Introduction
The development of high technologies has significantly changed the research and treatment methods in psychiatry. Advanced technologies such as social media, smartphones and wearable devices have enabled psychiatric clinicians and researchers to collect a wide range data of subjects/patients within a relatively short period of time to monitor the psychical status of clients or patients,1 and to offer more accurate and personalised treatments. While enjoying the convenience brought to us by the advanced technologies, we are facing the challenge of analysing the large data set generated from them, and making good prediction of some outcomes for a new subject. Unlike the traditional statistical methods which try to find a good fit of the data to interpret the association between the outcome and some potential features, medical researchers and clinicians are interested in the prediction of treatment methods (for example, the dosage of a drug) and treatment outcomes (eg, 5-year survival probability) given a comprehensive measurement of different features of a patient.

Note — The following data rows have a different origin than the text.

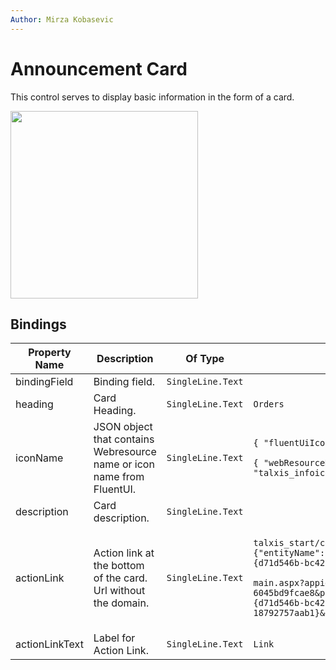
 ```yaml
---
Author: Mirza Kobasevic
---
```

# Announcement Card

This control serves to display basic information in the form of a card. 

<img src='/.attachments/applications/Controls/announcementcard.png' width="300px" />


## Bindings

<table>
  <thead>
    <tr>
      <th>Property Name</th>
      <th>Description</th>
      <th>Of Type</th>
      <th>Input</th>
      <th>Usage</th>
      <th>Required</th>
    </tr>
  </thead>
  <tbody>
    <tr>
      <td>bindingField</td>
      <td>Binding field.</td>
      <td><code>SingleLine.Text</code></td>
      <td/>
      <td><code>bound</code></td>
      <td><code>true</code></td>
    </tr>
    <tr>
      <td>heading</td>
      <td>Card Heading.</td>
      <td><code>SingleLine.Text</code></td>
      <td><code>Orders</code></td>
      <td><code>input</code></td>
      <td><code>false</code></td>
    </tr>
    <tr>
      <td>iconName</td>
      <td>JSON object that contains Webresource name or icon name from FluentUI.</td>
      <td><code>SingleLine.Text</code></td>
      <td>
        <p><code>{ "fluentUiIconName": "LineChart" }</code></p>
        <p><code>{ "webResourceName": "talxis_infoicon.svg" }</code></p>
      </td>
      <td><code>input</code></td>
      <td><code>false</code></td>
    </tr>
    <tr>
      <td>description</td>
      <td>Card description.</td>
      <td><code>SingleLine.Text</code></td>
      <td></td>
      <td><code>input</code></td>
      <td><code>false</code></td>
    </tr>
    <tr>
      <td>actionLink</td>
      <td>Action link at the bottom of the card. Url without the domain.</td>
      <td><code>SingleLine.Text</code></td>
      <td>
        <p><code>talxis_start/control/view?data={"entityName":"account","viewId":"{d71d546b-bc42-405b-9238-18792757aab1}"}</code></p>
        <p><code>main.aspx?appid=07bc5f7b-b043-ef11-bfe2-6045bd9fcae8&pagetype=entitylist&viewid={d71d546b-bc42-405b-9238-18792757aab1}&etn=account</code></p>
      </td>
      <td><code>input</code></td>
      <td><code>false</code></td>
    </tr>
    <tr>
      <td>actionLinkText</td>
      <td>Label for Action Link.</td>
      <td><code>SingleLine.Text</code></td>
      <td><code>Link</code></td>
      <td><code>input</code></td>
      <td><code>false</code></td>
    </tr>
  </tbody>
</table>
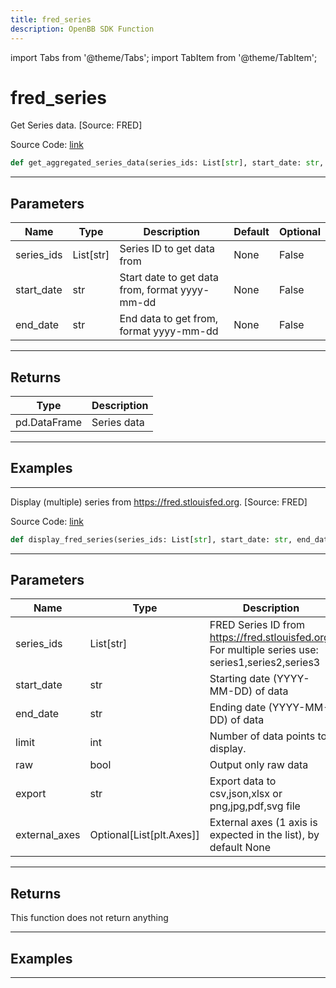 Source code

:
 ```yaml
---
title: fred_series
description: OpenBB SDK Function
---
```


import Tabs from '@theme/Tabs';
import TabItem from '@theme/TabItem';

# fred_series

<Tabs>
<TabItem value="model" label="Model" default>

Get Series data. [Source: FRED]

Source Code: [link](https://github.com/OpenBB-finance/OpenBBTerminal/tree/main/openbb_terminal/economy/fred_model.py#L208)

```python
def get_aggregated_series_data(series_ids: List[str], start_date: str, end_date: str) -> None
```
---

## Parameters

| Name | Type | Description | Default | Optional |
| ---- | ---- | ----------- | ------- | -------- |
| series_ids | List[str] | Series ID to get data from | None | False |
| start_date | str | Start date to get data from, format yyyy-mm-dd | None | False |
| end_date | str | End data to get from, format yyyy-mm-dd | None | False |

---

## Returns

| Type | Description |
| ---- | ----------- |
| pd.DataFrame | Series data |

---

## Examples

---



</TabItem>
<TabItem value="view" label="View">

Display (multiple) series from https://fred.stlouisfed.org. [Source: FRED]

Source Code: [link](https://github.com/OpenBB-finance/OpenBBTerminal/tree/main/openbb_terminal/economy/fred_view.py#L76)

```python
def display_fred_series(series_ids: List[str], start_date: str, end_date: str, limit: int, get_data: bool, raw: bool, export: str, external_axes: Optional[List[matplotlib.axes._axes.Axes]]) -> None
```
---

## Parameters

| Name | Type | Description | Default | Optional |
| ---- | ---- | ----------- | ------- | -------- |
| series_ids | List[str] | FRED Series ID from https://fred.stlouisfed.org. For multiple series use: series1,series2,series3 | None | False |
| start_date | str | Starting date (YYYY-MM-DD) of data | None | False |
| end_date | str | Ending date (YYYY-MM-DD) of data | None | False |
| limit | int | Number of data points to display. | None | False |
| raw | bool | Output only raw data | None | False |
| export | str | Export data to csv,json,xlsx or png,jpg,pdf,svg file | None | False |
| external_axes | Optional[List[plt.Axes]] | External axes (1 axis is expected in the list), by default None | None | True |

---

## Returns

This function does not return anything

---

## Examples

---



</TabItem>
</Tabs>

Machine learning (ML) takes advantage of advanced statistical methods and computer science techniques, and has been implemented to analyse ‘big data’ nowadays.2 The common types of ML techniques used in the psychiatric field include supervised learning (SL) and unsupervised learning (USL).3
SL is used for data type with a labelled response variable. The purpose of SL is to develop a model for which the outcome can be formulated as a function of the features (covariates) so that the model can make a prediction of the outcome in the future when only the features are given. For instance, suppose we are interested in identifying a patient with either major depressive disorder or no depression, based on the measurement of some factors of patients. SL methods try to build a model between the outcome (eg, depression or not) and a series of features, such as age, gender, education background, work type and so on, which are collected from different data sources. Commonly used examples of SL algorithms include logistic regression (LR) and support vector machine (SVM);4 LR was borrowed directly from traditional statistics and SVM was invented by computer scientists.5 We will discuss LR in detail in the next section.
USL is applied to data without a labelled outcome.6 The algorithms try to recognise similarities/dissimilarities between subjects through input variables (features) without the aid of a labelled outcome. This is why it is called ‘unsupervised’. One of the most commonly used USL methods is the k-means clustering which minimises within-cluster variances to partition observations into k clusters. The lack of labelling will make USL more challenging, while this could also help to reveal the underlying data structure without a possible prior bias. We will discuss the k-means clustering by concrete example in the later section.